ツボを押す、針を打つ、薬草を服むことで苦痛が軽減し、体調が良くなる経験は誰しもあるだろう。それを「効いた」といい、知人に勧めることもあるが、果たして同じようには効かない。治療家も同じジレンマを抱え患者と向き合う。これは東洋医学だけではなく、西洋医学にも共通することだ。西洋医学の医師は「東洋医学はevidenceに乏しい」との感想をもらすが、西洋医学が全てに優れるものではない。新薬のevidenceには噴飯ものの数字や作文も多く見られる。「針を打った、治った、ゆえに効いた」とすることを「3た論法」といい、経験を積み重ねた慣行であり、西洋医学でも同じことが行なわれてきた。患者や治療家の個人的な体験はもっとも信頼度の低いevidenceとされ、「効いた」から自然治癒力とプラシーボ効果を差し引いて真の効果が残る。しかし、計画された比較試験のevidenceより、個人的体験のほうが説得力はある。

ランダム化比較試験で有効性が証明されれば、その治療法は医学的に「効く」と言うことができます。ですが、その「効く」はずの治療法を受けても、全員の病気が治ったり、症状が改善したりするわけではありません。これを医療の不確実性と言います。

いままでも、これからも医療の不確実性はついてまわり、「どれくらいの割合の人にどれくらい効くのか」という目安のevidenceになる。ランダム化比較試験の数々を網羅収集し、評価・分析したものはシステマティックレビュー研究と呼ばれ、evidenceレベルはさらに高い。

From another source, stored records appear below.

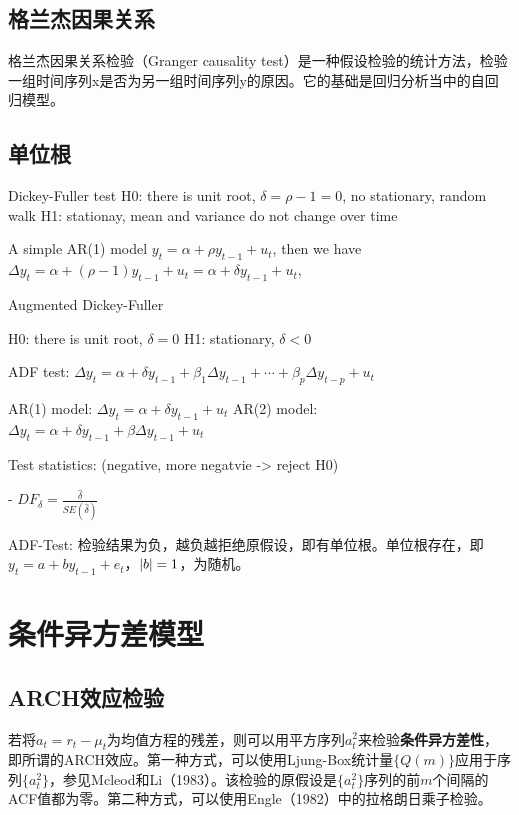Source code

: \documentclass[11pt]{article}
\begin{document}
\subsection{格兰杰因果关系}

格兰杰因果关系检验（Granger causality test）是一种假设检验的统计方法，检验一组时间序列x是否为另一组时间序列y的原因。它的基础是回归分析当中的自回归模型。


\subsection{单位根}

Dickey-Fuller test
H0: there is unit root, $\delta = \rho - 1 =0$, no stationary, random walk
H1: stationay, mean and variance do not change over time

A simple AR(1) model $y_t = \alpha + \rho y_{t-1} + u_t$, then we have $\Delta y_t = \alpha + (\rho -1) y_{t-1} + u_t = \alpha + \delta y_{t-1} + u_t$, 

Augmented Dickey-Fuller 

H0: there is unit root, $\delta = 0$
H1: stationary, $\delta < 0$

ADF test: $\Delta y_t = \alpha + \delta y_{t-1} + \beta_1 \Delta y_{t-1} + \cdots + \beta_{p} \Delta y_{t-p} + u_t$

AR(1) model: $\Delta y_t = \alpha + \delta y_{t-1} + u_t$
AR(2) model: $\Delta y_t = \alpha + \delta y_{t-1} + \beta \Delta y_{t-1} + u_t$

Test statistics: (negative, more negatvie -> reject H0)

-  $DF_{\delta} = \frac{\hat{\delta}}{SE(\hat{\delta})}$

ADF-Test: 检验结果为负，越负越拒绝原假设，即有单位根。单位根存在，即$y_t = a + b y_{t-1} + e_t$，$\left\lvert b\right\rvert =1$，为随机。

\section{条件异方差模型}

\subsection{ARCH效应检验}

若将$a_t = r_t - \mu_t$为均值方程的残差，则可以用平方序列$a_t^2$来检验\textbf{条件异方差性}，即所谓的ARCH效应。第一种方式，可以使用Ljung-Box统计量$\{Q(m)\}$应用于序列$\{a_t^2\}$，参见Mcleod和Li（1983）。该检验的原假设是$\{a_t^2\}$序列的前$m$个间隔的ACF值都为零。第二种方式，可以使用Engle（1982）中的拉格朗日乘子检验。
\end{document}
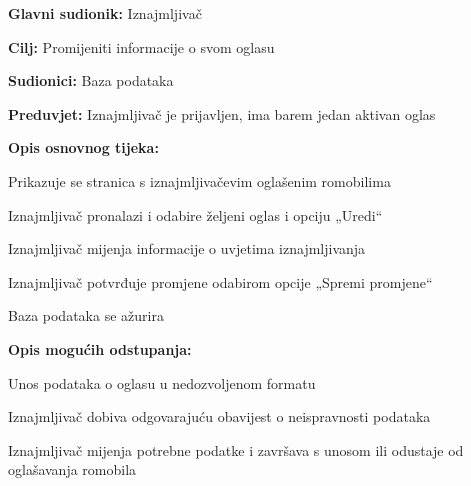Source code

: 						\noindent {}
						\begin{packed_item}
							
							\item \textbf{Glavni sudionik: }Iznajmljivač
							\item  \textbf{Cilj: }Promijeniti informacije o svom oglasu
							\item  \textbf{Sudionici: }Baza podataka
							\item  \textbf{Preduvjet: }Iznajmljivač je prijavljen, ima barem jedan aktivan oglas
							\item  \textbf{Opis osnovnog tijeka:}
							
							\item[] \begin{packed_enum}
								\item Prikazuje se stranica s iznajmljivačevim oglašenim romobilima
								\item Iznajmljivač pronalazi i odabire željeni oglas i opciju „Uredi“
								\item Iznajmljivač mijenja informacije o uvjetima iznajmljivanja
								\item Iznajmljivač potvrđuje promjene odabirom opcije „Spremi promjene“
								\item Baza podataka se ažurira
								
							\end{packed_enum}	
							\item  \textbf{Opis mogućih odstupanja:}
							
							\item[] \begin{packed_item}
								
								\item[3.a] Unos podataka o oglasu u nedozvoljenom formatu
								\item[] \begin{packed_enum}
									
									\item Iznajmljivač dobiva odgovarajuću obavijest o neispravnosti podataka
									\item Iznajmljivač mijenja potrebne podatke i završava s unosom ili odustaje od oglašavanja romobila
									
								\end{packed_enum}
								
							\end{packed_item}
						\end{packed_item}
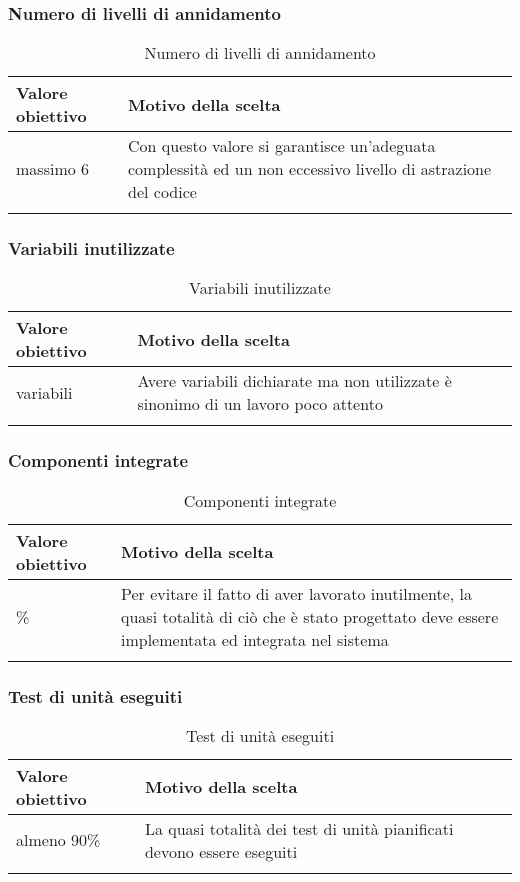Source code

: \documentclass[../PianoDiQualifica_v3.0.0.tex]{subfiles}
\begin{document}
		\subsubsection{Numero di livelli di annidamento}
			\begin{longtable}[c] { >{\centering\arraybackslash}p{4cm} p{7cm} }
				\toprule
				\centerline{\textbf{Valore obiettivo}} & \centerline{\textbf{Motivo della scelta}} \\
				\midrule
					massimo 6 &	Con questo valore si garantisce un'adeguata complessità ed un non eccessivo livello di astrazione del codice \\
				\bottomrule
				\caption{Numero di livelli di annidamento}
			\end{longtable}

		\subsubsection{Variabili inutilizzate}
			\begin{longtable}[c] { >{\centering\arraybackslash}p{4cm} p{7cm} }
				\toprule
				\centerline{\textbf{Valore obiettivo}} & \centerline{\textbf{Motivo della scelta}} \\
				\midrule
					0 variabili &	Avere variabili dichiarate ma non utilizzate è sinonimo di un lavoro poco attento \\
				\bottomrule
				\caption{Variabili inutilizzate}
			\end{longtable}

		\subsubsection{Componenti integrate}
			\begin{longtable}[c] { >{\centering\arraybackslash}p{4cm} p{7cm} }
				\toprule
				\centerline{\textbf{Valore obiettivo}} & \centerline{\textbf{Motivo della scelta}} \\
				\midrule
					90\% &	Per evitare il fatto di aver lavorato inutilmente, la quasi totalità di ciò che è stato progettato deve essere implementata ed integrata nel sistema\\
				\bottomrule
				\caption{Componenti integrate}
			\end{longtable}

		\subsubsection{Test di unità eseguiti}
			\begin{longtable}[c] { >{\centering\arraybackslash}p{4cm} p{7cm} }
				\toprule
				\centerline{\textbf{Valore obiettivo}} & \centerline{\textbf{Motivo della scelta}} \\
				\midrule
					almeno 90\% &	La quasi totalità dei test di unità pianificati devono essere eseguiti \\
				\bottomrule
				\caption{Test di unità eseguiti}
			\end{longtable}
\end{document}
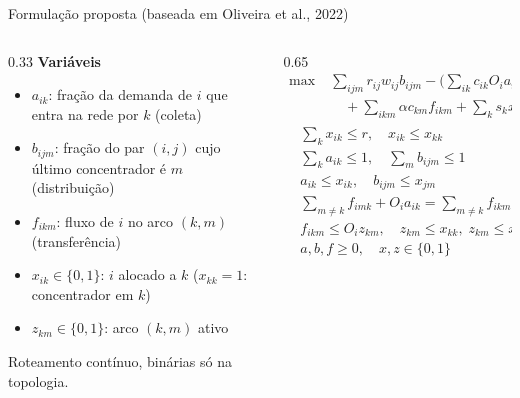 \documentclass[aspectratio=169, 10pt]{beamer}
\begin{document}
\begin{frame}{Formulação proposta {\normalsize(baseada em Oliveira et al., 2022)}}
  \begin{columns}[T]
    \begin{column}{0.33\textwidth}
      \footnotesize
      \textbf{Variáveis}
      \begin{itemize}
        \item $a_{ik}$: fração da demanda de $i$ que entra na rede por $k$ \hfill\alert{(coleta)}
        \item $b_{ijm}$: fração do par $(i,j)$ cujo último concentrador é $m$ \hfill\alert{(distribuição)}
        \item $f_{ikm}$: fluxo de $i$ no arco $(k,m)$ \hfill\alert{(transferência)}
        \item $x_{ik}\in\{0,1\}$: $i$ alocado a $k$ ($x_{kk}=1$: concentrador em $k$)
        \item $z_{km}\in\{0,1\}$: arco $(k,m)$ ativo
      \end{itemize}
      \vspace{0.1cm}
      Roteamento \alert{contínuo}, binárias só na topologia.
    \end{column}
    \begin{column}{0.65\textwidth}
      \footnotesize
      \begin{align*}
        \max\; & \textstyle\sum_{ijm} r_{ij}w_{ij}b_{ijm} - \Big(\sum_{ik} c_{ik}O_ia_{ik} + \sum_{ijm} c_{mj}w_{ij}b_{ijm}\\[-2pt]
        & \textstyle\quad + \sum_{ikm}\alpha c_{km}f_{ikm} + \sum_k s_kx_{kk} + \sum_{k\neq m} g_{km}z_{km}\Big)
      \end{align*}
      \vspace{-0.5cm}
      \begin{align*}
        & \textstyle\sum_k x_{ik} \le r, \quad x_{ik}\le x_{kk} && \text{alocação}\\
        & \textstyle\sum_k a_{ik}\le 1, \quad \sum_m b_{ijm}\le 1 && \text{máx. 100\%}\\
        & a_{ik}\le x_{ik}, \quad b_{ijm}\le x_{jm} && \text{via alocados}\\
        & \textstyle\sum_{m\neq k} f_{imk} + O_ia_{ik} = \sum_{m\neq k} f_{ikm} + \sum_j w_{ij}b_{ijk} && \text{conservação}\\
        & f_{ikm}\le O_iz_{km}, \quad z_{km}\le x_{kk},\; z_{km}\le x_{mm} && \text{arcos}\\
        & a,b,f\ge 0, \quad x,z\in\{0,1\}
      \end{align*}
    \end{column}
  \end{columns}
\end{frame}
\end{document}
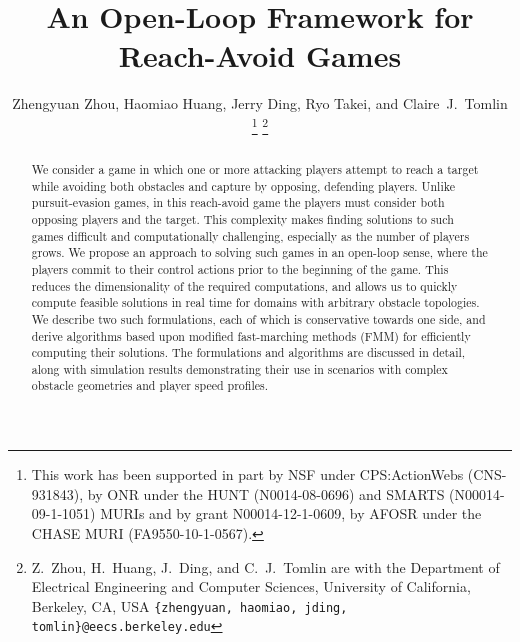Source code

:\documentclass[12pt,draftcls,onecolumn]{IEEEtran}
\title{An Open-Loop Framework for Reach-Avoid Games}
\author{Zhengyuan Zhou, Haomiao Huang, Jerry Ding, Ryo Takei, and Claire~J.~Tomlin

\thanks{This work has been supported in part by NSF under CPS:ActionWebs
(CNS-931843), by ONR under the HUNT (N0014-08-0696) and
SMARTS (N00014-09-1-1051) MURIs and by grant N00014-12-1-0609, by AFOSR
under the CHASE MURI (FA9550-10-1-0567).}\vspace{-1cm}%
\thanks{Z.~Zhou, H.~Huang, J.~Ding, and C.~J.~Tomlin are with the Department of Electrical Engineering and Computer Sciences,
        University of California, Berkeley, CA, USA
        {\tt\small \{zhengyuan, haomiao, jding, tomlin\}@eecs.berkeley.edu}}        
}
\begin{document}
\maketitle
\thispagestyle{empty}
\pagestyle{empty}


\begin{abstract}
We consider a game in which one or more attacking players attempt to reach a target while avoiding both obstacles and capture by opposing, defending players. 
Unlike pursuit-evasion games, in this reach-avoid game the players must consider both opposing players and the target.
This complexity makes finding solutions to such games difficult and computationally challenging, especially as the number of players grows.
We propose an approach to solving such games in an open-loop sense, where the players commit to their control actions prior to the beginning of the game.
This reduces the dimensionality of the required computations, and allows us to quickly compute feasible solutions in real time for domains with arbitrary obstacle topologies. 
We describe two such formulations, each of which is conservative towards one side, and derive algorithms based upon modified fast-marching methods (FMM) for efficiently computing their solutions.
The formulations and algorithms are discussed in detail, along with simulation results demonstrating their use in scenarios with complex obstacle geometries and player speed profiles.
\end{abstract}






%






\end{document}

東洋医学は経験を積み重ねた土台のうえに成り立ち、効果を発揮する成分やメカニズムの科学的解明が為されないまま利用してきた。現在は基礎研究により生薬のどの成分が体のどこで効果を発揮するか説明できるものが出てきた。「3た論法」よりかは信頼のおけるevidenceになる。しかし、「どのように効く?」から「どれくらい効く?」という臨床試験は別の方法での研究が必要になり、evidenceレベルは上がる。ランダム化比較試験の歴史は浅く、最初は1948年にストレプトマイシンで行われた。1962年、米国のFDAは医薬品の有効性の指針を発表し、「対照を設けて綿密に計画された適切な臨床試験を経て承認されなければならない」とした。1990年代になり「根拠に基づく医療」が普及し、システマティックレビュー(メタアナリシス)という、質の高いevidenceが求められるようになる。それまでは西洋医学も東洋医学も大して変わらず、臨床では経験の積み重ねをevidenceとした。今後はシステマティックレビューも基礎研究も取り入れ、経験も積み重ねた発展が期待される。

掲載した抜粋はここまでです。